### Data in this exercise

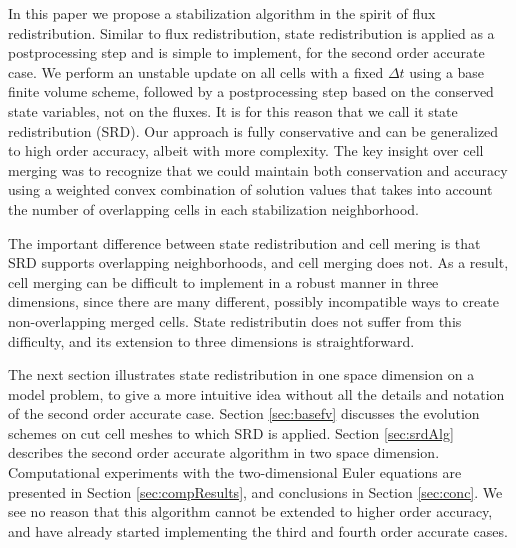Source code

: In this paper we propose a stabilization algorithm in
the spirit of flux redistribution. Similar to flux redistribution, state
redistribution is applied as a postprocessing step and is simple to implement,
for the second order accurate case. We perform an unstable update on all 
cells with a fixed $\Delta t$ using a base finite volume scheme, followed
by a postprocessing step based on the conserved state variables, not on the
fluxes.  It is for this reason that we call it state redistribution
(SRD).  Our
approach is fully conservative and can be generalized to high order accuracy,
albeit with  more complexity. The key insight over cell merging was to
recognize that we could maintain both conservation and accuracy using a
weighted convex combination of solution values that takes into account the 
number of overlapping cells in each stabilization neighborhood.

The important difference between state redistribution and cell mering is
that SRD supports overlapping neighborhoods, and cell merging does not.
As a result, cell merging can be difficult to implement in a robust
manner in three dimensions, since there are many different, possibly
incompatible ways to create non-overlapping merged cells.  State
redistributin does not suffer from this difficulty, and its extension to
three dimensions is straightforward.

The next section illustrates state redistribution  in one space dimension
on a model problem, to give a more intuitive idea without all the details and 
notation of the second order accurate  case.
Section \ref{sec:basefv} discusses the evolution schemes on cut cell meshes
to which SRD is applied.
Section \ref{sec:srdAlg} describes the second order accurate
algorithm in two space dimension.  Computational experiments with the
two-dimensional Euler equations  are presented in
Section \ref{sec:compResults}, and conclusions in Section \ref{sec:conc}. 
We see no reason that this algorithm cannot be extended to higher order
accuracy, and have already started implementing the third and fourth
order accurate cases.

######

Only lines that contain the string "stabilization" count; pick each one out of the records and copy it.

: In this paper we propose a stabilization algorithm in
number of overlapping cells in each stabilization neighborhood.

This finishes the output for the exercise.